MIDDLETON, Thomas (1676-1715), of Stansted Mountfitchet, Essex

Published in The History of Parliament: the House of Commons 1690-1715, ed. D. Hayton, E. Cruickshanks, S. Handley, 2002
Available from Boydell and Brewer

Constituency

Dates

21 Jan. 1707 - 1713
8 Feb. - 29 Apr. 1715

Family and Education

bap. 12 Sept. 1676, 1st s. of Sir Thomas Middleton*.  educ. St. Catharine’s, Camb. 1696.  m. 14 July 1696, Elizabeth, da. of Sir Richard Onslow, 3rd Bt.*, 5da.  suc. fa. 1702.1

Offices Held

Freeman, Colchester 1701.2

V.-adm. Essex 1714–d.3

Biography

As the son of a Court Whig and the son-in-law of the Whig Speaker Sir Richard Onslow, 3rd Bt., Middleton’s own Whig sympathies are not surprising. His entry into Parliament for the county may partly be explained by Onslow’s intimacy with Peter King*, a close friend of Sir Francis Masham, 3rd Bt.*, who found himself in need of a partner in 1707 when Lord Walden (Henry Howard*) was called to the Upper House. Middleton won the by-election, and was marked as a Whig early in 1708. Returned again at the general election of that year, he voted early in 1709 in favour of the naturalization of the Palatines. He told for the Whigs on three occasions: on 1 Feb. 1709 over the disputed election for Newcastle-under-Lyme; on 30 Mar. on a matter relating to the estates of the Marquess of Lindsey (Hon. Robert Bertie*); and on 8 Apr. in favour of a third reading for a bill enlarging the capital stock of the Bank of England. He voted for the impeachment of Dr Sacheverell in 1710.
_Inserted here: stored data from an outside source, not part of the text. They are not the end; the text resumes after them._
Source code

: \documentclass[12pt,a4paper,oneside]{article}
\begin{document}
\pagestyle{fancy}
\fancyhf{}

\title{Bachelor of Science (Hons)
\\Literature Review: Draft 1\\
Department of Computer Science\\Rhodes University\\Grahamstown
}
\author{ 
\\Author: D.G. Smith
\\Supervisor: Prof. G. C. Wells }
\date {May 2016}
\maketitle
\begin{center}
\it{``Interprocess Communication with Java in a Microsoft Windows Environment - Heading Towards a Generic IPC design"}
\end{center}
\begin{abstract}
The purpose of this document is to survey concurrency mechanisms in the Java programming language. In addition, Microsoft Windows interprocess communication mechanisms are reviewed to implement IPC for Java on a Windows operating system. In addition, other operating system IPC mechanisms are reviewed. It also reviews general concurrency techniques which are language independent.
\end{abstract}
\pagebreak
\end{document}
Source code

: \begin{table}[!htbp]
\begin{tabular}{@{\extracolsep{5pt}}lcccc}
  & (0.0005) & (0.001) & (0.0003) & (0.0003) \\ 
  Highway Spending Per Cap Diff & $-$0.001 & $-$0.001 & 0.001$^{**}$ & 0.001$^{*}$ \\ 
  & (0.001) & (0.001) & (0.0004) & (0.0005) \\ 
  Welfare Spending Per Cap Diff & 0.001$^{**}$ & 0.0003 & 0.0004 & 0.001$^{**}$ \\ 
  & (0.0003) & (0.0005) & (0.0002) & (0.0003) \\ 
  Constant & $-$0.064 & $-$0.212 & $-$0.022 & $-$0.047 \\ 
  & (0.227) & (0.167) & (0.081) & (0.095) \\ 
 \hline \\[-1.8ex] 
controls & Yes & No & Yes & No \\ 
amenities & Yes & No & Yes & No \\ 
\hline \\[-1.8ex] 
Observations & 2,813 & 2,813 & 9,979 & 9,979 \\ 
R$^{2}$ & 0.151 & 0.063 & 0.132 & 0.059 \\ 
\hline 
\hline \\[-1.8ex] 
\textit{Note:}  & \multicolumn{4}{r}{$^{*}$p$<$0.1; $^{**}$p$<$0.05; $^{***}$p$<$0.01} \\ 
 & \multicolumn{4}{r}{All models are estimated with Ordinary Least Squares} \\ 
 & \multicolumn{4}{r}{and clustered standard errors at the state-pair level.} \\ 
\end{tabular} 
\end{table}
Middleton retained his seat at the 1710 election, and was marked as a Whig on the ‘Hanover list’. On 7 Dec. 1711 he voted for the ‘No Peace without Spain’ motion. In May 1713 he was listed as an opponent of the French wines duty bill, and voted as a Whig against the French commerce bill on 18 June. Defeated at the 1713 election, he was nevertheless appointed vice-admiral of Essex the following year. He regained his seat in 1715 and was listed as a Whig, but his return to Westminster was curtailed by his death from diabetes on 29 Apr. He had no male heirs, and his will provided for raising portions for his five daughters out of the sale of his estate.4

Ref Volumes: 1690-1715

Author: Mark Knights

Notes

  • 1. Misc. Gen. et. Her. ser. 3, ii. 265–9.
  • 2. Oath Bk. of Colchester ed. Benham, 233.
  • 3. EHR, xxiii. 743.
  • 4. Norf. RO, Ketton-Cremer mss WKC 7/21 (404x1), Katherine to Ashe Windham*, [1713]; W. Yorks. Archs. (Leeds), Vyner mss 13904, Sir William Robinson* to his wife, 30 Apr. [1715]; Morant, Essex, ii. 579.